◆ **What to produce**:
Each line of the listing below must be set down exactly.

◆ **Entries provided**:
"""

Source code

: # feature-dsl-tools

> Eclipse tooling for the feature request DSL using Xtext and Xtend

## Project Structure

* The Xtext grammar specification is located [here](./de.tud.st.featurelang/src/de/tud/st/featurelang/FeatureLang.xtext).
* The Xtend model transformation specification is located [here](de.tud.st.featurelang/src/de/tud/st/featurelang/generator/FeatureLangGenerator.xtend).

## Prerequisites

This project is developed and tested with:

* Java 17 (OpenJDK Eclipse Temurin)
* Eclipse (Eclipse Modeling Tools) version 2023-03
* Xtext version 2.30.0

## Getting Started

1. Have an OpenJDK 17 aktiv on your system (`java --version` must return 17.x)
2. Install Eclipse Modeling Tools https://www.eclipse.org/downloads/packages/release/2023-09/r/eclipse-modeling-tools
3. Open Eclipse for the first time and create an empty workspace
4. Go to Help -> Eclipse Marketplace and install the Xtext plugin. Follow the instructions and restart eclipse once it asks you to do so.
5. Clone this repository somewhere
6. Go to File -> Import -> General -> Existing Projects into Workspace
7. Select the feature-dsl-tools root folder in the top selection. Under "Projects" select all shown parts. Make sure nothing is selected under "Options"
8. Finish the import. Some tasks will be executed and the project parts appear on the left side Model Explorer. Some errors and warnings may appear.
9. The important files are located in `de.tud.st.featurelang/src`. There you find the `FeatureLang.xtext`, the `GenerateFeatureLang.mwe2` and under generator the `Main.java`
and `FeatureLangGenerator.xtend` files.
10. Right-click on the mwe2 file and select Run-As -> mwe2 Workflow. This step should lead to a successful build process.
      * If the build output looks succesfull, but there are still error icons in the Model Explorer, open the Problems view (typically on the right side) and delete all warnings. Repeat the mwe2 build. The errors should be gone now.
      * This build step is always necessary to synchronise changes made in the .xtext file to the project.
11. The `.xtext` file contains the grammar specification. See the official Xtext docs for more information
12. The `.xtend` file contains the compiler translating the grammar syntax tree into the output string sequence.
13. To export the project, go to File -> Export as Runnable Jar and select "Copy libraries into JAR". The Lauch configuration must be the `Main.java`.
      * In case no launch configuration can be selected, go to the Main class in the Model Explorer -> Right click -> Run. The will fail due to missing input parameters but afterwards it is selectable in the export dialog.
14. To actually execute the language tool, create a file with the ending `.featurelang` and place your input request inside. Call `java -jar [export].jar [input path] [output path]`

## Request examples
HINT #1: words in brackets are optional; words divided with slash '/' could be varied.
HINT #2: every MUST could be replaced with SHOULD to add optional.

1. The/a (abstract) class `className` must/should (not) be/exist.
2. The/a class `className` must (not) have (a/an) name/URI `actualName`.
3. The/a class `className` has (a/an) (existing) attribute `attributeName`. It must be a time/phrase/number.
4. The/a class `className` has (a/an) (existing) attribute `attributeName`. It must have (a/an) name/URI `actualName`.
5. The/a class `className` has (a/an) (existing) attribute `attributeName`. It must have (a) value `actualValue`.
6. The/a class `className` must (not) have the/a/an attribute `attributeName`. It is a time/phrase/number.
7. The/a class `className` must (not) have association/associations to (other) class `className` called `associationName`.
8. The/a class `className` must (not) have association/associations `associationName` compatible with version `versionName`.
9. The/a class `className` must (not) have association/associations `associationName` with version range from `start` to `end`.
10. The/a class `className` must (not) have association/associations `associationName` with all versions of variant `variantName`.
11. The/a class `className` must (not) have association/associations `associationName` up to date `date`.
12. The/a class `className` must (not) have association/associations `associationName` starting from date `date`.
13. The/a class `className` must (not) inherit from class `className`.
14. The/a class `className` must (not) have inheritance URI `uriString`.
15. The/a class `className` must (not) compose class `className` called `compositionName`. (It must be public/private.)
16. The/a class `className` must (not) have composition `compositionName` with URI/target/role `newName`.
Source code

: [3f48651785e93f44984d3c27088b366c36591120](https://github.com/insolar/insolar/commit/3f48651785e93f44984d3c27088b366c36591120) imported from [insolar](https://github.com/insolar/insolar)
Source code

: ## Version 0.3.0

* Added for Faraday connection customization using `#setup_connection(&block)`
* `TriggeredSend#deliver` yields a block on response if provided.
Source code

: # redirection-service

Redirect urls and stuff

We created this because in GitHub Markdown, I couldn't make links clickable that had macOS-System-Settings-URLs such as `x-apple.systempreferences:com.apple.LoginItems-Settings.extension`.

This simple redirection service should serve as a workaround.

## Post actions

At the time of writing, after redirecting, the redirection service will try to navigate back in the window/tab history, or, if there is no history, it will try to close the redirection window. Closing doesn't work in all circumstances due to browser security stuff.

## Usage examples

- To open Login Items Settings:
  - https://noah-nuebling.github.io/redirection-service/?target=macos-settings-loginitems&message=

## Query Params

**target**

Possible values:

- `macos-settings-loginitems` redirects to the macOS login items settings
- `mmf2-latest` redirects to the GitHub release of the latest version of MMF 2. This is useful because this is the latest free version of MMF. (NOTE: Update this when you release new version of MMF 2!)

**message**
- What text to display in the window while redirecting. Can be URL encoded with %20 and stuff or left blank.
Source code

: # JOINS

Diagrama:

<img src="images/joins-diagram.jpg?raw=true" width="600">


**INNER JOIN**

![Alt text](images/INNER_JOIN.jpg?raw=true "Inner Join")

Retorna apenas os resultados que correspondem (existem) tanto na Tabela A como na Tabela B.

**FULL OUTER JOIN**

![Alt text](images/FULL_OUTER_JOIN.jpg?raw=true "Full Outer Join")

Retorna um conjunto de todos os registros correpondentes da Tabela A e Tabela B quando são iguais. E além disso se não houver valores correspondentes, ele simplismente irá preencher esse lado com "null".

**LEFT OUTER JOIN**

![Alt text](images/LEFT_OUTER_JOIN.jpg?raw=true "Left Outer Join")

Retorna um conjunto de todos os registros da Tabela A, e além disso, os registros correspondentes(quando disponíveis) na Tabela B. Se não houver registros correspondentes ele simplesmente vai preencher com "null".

"""

◆ **Solved exercise**:
Source code

: # feature-dsl-tools

> Eclipse tooling for the feature request DSL using Xtext and Xtend

## Project Structure

* The Xtext grammar specification is located [here](./de.tud.st.featurelang/src/de/tud/st/featurelang/FeatureLang.xtext).
* The Xtend model transformation specification is located [here](de.tud.st.featurelang/src/de/tud/st/featurelang/generator/FeatureLangGenerator.xtend).

## Prerequisites

This project is developed and tested with:

* Java 17 (OpenJDK Eclipse Temurin)
* Eclipse (Eclipse Modeling Tools) version 2023-03
* Xtext version 2.30.0

## Getting Started

1. Have an OpenJDK 17 aktiv on your system (`java --version` must return 17.x)
2. Install Eclipse Modeling Tools https://www.eclipse.org/downloads/packages/release/2023-09/r/eclipse-modeling-tools
3. Open Eclipse for the first time and create an empty workspace
4. Go to Help -> Eclipse Marketplace and install the Xtext plugin. Follow the instructions and restart eclipse once it asks you to do so.
5. Clone this repository somewhere
6. Go to File -> Import -> General -> Existing Projects into Workspace
7. Select the feature-dsl-tools root folder in the top selection. Under "Projects" select all shown parts. Make sure nothing is selected under "Options"
8. Finish the import. Some tasks will be executed and the project parts appear on the left side Model Explorer. Some errors and warnings may appear.
9. The important files are located in `de.tud.st.featurelang/src`. There you find the `FeatureLang.xtext`, the `GenerateFeatureLang.mwe2` and under generator the `Main.java`
and `FeatureLangGenerator.xtend` files.
10. Right-click on the mwe2 file and select Run-As -> mwe2 Workflow. This step should lead to a successful build process.
      * If the build output looks succesfull, but there are still error icons in the Model Explorer, open the Problems view (typically on the right side) and delete all warnings. Repeat the mwe2 build. The errors should be gone now.
      * This build step is always necessary to synchronise changes made in the .xtext file to the project.
11. The `.xtext` file contains the grammar specification. See the official Xtext docs for more information
12. The `.xtend` file contains the compiler translating the grammar syntax tree into the output string sequence.
13. To export the project, go to File -> Export as Runnable Jar and select "Copy libraries into JAR". The Lauch configuration must be the `Main.java`.
      * In case no launch configuration can be selected, go to the Main class in the Model Explorer -> Right click -> Run. The will fail due to missing input parameters but afterwards it is selectable in the export dialog.
14. To actually execute the language tool, create a file with the ending `.featurelang` and place your input request inside. Call `java -jar [export].jar [input path] [output path]`

## Request examples
HINT #1: words in brackets are optional; words divided with slash '/' could be varied.
HINT #2: every MUST could be replaced with SHOULD to add optional.

1. The/a (abstract) class `className` must/should (not) be/exist.
2. The/a class `className` must (not) have (a/an) name/URI `actualName`.
3. The/a class `className` has (a/an) (existing) attribute `attributeName`. It must be a time/phrase/number.
4. The/a class `className` has (a/an) (existing) attribute `attributeName`. It must have (a/an) name/URI `actualName`.
5. The/a class `className` has (a/an) (existing) attribute `attributeName`. It must have (a) value `actualValue`.
6. The/a class `className` must (not) have the/a/an attribute `attributeName`. It is a time/phrase/number.
7. The/a class `className` must (not) have association/associations to (other) class `className` called `associationName`.
8. The/a class `className` must (not) have association/associations `associationName` compatible with version `versionName`.
9. The/a class `className` must (not) have association/associations `associationName` with version range from `start` to `end`.
10. The/a class `className` must (not) have association/associations `associationName` with all versions of variant `variantName`.
11. The/a class `className` must (not) have association/associations `associationName` up to date `date`.
12. The/a class `className` must (not) have association/associations `associationName` starting from date `date`.
13. The/a class `className` must (not) inherit from class `className`.
14. The/a class `className` must (not) have inheritance URI `uriString`.
15. The/a class `className` must (not) compose class `className` called `compositionName`. (It must be public/private.)
16. The/a class `className` must (not) have composition `compositionName` with URI/target/role `newName`.
Source code

: [3f48651785e93f44984d3c27088b366c36591120](https://github.com/insolar/insolar/commit/3f48651785e93f44984d3c27088b366c36591120) imported from [insolar](https://github.com/insolar/insolar)
Source code

: ## Version 0.3.0

* Added for Faraday connection customization using `#setup_connection(&block)`
* `TriggeredSend#deliver` yields a block on response if provided.
Source code

: # redirection-service

Redirect urls and stuff

We created this because in GitHub Markdown, I couldn't make links clickable that had macOS-System-Settings-URLs such as `x-apple.systempreferences:com.apple.LoginItems-Settings.extension`.

This simple redirection service should serve as a workaround.

## Post actions

At the time of writing, after redirecting, the redirection service will try to navigate back in the window/tab history, or, if there is no history, it will try to close the redirection window. Closing doesn't work in all circumstances due to browser security stuff.

## Usage examples

- To open Login Items Settings:
  - https://noah-nuebling.github.io/redirection-service/?target=macos-settings-loginitems&message=

## Query Params

**target**

Possible values:

- `macos-settings-loginitems` redirects to the macOS login items settings
- `mmf2-latest` redirects to the GitHub release of the latest version of MMF 2. This is useful because this is the latest free version of MMF. (NOTE: Update this when you release new version of MMF 2!)

**message**
- What text to display in the window while redirecting. Can be URL encoded with %20 and stuff or left blank.
Source code

: # JOINS

Diagrama:

<img src="images/joins-diagram.jpg?raw=true" width="600">


**INNER JOIN**

![Alt text](images/INNER_JOIN.jpg?raw=true "Inner Join")

Retorna apenas os resultados que correspondem (existem) tanto na Tabela A como na Tabela B.

**FULL OUTER JOIN**

![Alt text](images/FULL_OUTER_JOIN.jpg?raw=true "Full Outer Join")

Retorna um conjunto de todos os registros correpondentes da Tabela A e Tabela B quando são iguais. E além disso se não houver valores correspondentes, ele simplismente irá preencher esse lado com "null".

**LEFT OUTER JOIN**

![Alt text](images/LEFT_OUTER_JOIN.jpg?raw=true "Left Outer Join")

Retorna um conjunto de todos os registros da Tabela A, e além disso, os registros correspondentes(quando disponíveis) na Tabela B. Se não houver registros correspondentes ele simplesmente vai preencher com "null".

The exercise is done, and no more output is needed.